[Opening Records shown section]

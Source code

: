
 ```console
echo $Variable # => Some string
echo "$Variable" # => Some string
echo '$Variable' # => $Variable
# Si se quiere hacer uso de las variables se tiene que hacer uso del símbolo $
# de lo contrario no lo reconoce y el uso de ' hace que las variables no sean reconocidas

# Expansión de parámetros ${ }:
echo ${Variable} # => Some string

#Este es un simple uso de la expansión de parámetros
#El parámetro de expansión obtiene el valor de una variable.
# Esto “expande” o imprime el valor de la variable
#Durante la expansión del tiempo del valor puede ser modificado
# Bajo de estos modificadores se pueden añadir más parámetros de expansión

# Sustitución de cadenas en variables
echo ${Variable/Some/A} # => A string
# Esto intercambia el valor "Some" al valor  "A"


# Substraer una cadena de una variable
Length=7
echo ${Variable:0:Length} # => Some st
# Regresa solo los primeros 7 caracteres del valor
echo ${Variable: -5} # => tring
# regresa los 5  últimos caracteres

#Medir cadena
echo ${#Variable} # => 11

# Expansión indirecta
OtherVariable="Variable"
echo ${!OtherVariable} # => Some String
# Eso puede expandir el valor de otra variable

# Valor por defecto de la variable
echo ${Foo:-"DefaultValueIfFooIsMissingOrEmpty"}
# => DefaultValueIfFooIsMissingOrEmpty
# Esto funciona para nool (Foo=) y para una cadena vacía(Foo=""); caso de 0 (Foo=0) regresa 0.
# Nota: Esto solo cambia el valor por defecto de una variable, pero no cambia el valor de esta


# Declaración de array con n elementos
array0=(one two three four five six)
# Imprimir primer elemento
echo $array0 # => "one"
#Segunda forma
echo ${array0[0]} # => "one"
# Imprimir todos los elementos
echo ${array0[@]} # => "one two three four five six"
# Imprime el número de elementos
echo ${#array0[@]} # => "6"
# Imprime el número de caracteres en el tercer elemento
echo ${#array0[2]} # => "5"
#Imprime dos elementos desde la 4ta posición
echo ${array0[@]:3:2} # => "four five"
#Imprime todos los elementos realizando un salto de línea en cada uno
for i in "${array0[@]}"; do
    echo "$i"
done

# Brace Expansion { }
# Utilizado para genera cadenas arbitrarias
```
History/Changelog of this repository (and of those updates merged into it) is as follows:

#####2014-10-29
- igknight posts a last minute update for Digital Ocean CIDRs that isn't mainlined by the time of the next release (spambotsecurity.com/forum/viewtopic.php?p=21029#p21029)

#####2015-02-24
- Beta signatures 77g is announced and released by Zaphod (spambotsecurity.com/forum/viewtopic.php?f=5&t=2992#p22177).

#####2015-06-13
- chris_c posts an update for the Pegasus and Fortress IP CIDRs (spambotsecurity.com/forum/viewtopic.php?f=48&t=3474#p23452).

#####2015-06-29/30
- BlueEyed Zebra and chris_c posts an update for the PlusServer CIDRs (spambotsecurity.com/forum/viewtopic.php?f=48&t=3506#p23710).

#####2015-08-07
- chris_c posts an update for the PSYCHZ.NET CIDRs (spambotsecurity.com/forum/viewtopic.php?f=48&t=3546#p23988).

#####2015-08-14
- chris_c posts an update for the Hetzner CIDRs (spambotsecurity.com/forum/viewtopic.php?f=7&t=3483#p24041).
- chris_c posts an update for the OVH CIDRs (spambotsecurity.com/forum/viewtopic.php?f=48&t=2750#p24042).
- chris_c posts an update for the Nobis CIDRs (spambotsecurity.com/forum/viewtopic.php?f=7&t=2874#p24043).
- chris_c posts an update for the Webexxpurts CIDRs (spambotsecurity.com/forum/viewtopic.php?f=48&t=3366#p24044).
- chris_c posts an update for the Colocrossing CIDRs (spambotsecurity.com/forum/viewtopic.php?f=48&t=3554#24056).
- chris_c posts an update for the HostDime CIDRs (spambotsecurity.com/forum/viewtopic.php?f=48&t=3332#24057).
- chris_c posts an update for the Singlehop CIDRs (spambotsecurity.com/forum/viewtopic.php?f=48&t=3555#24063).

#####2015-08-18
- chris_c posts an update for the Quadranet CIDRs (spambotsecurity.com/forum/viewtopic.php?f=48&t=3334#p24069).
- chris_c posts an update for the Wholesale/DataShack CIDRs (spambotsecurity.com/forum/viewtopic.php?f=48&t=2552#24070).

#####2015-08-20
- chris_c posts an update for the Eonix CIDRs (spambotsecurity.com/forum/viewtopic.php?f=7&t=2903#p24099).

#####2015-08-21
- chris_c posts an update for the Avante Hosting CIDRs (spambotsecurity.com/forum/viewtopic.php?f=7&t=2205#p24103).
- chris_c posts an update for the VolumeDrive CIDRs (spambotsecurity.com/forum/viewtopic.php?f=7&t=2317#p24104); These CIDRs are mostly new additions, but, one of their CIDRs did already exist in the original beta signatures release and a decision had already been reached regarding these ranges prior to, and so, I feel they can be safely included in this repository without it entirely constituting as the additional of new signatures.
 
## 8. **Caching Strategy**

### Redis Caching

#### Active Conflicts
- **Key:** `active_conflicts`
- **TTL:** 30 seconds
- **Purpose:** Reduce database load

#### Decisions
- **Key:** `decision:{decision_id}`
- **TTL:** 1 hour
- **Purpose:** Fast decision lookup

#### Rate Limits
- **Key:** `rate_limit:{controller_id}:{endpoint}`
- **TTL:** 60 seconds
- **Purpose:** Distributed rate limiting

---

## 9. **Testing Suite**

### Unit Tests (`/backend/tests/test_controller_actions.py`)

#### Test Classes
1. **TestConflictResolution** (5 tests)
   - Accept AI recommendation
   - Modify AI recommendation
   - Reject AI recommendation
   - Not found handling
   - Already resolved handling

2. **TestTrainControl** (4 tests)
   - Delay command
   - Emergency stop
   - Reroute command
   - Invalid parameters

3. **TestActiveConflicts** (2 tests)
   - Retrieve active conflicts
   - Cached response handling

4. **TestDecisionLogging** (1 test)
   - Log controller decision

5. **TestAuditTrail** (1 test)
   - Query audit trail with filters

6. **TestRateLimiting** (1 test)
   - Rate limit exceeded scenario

[Closing Records shown section]

* The task
Which of the lines in the data hold the string "Purpose"? Report each of them by copying it.

* Answer section
- **Purpose:** Reduce database load
- **Purpose:** Fast decision lookup
- **Purpose:** Distributed rate limiting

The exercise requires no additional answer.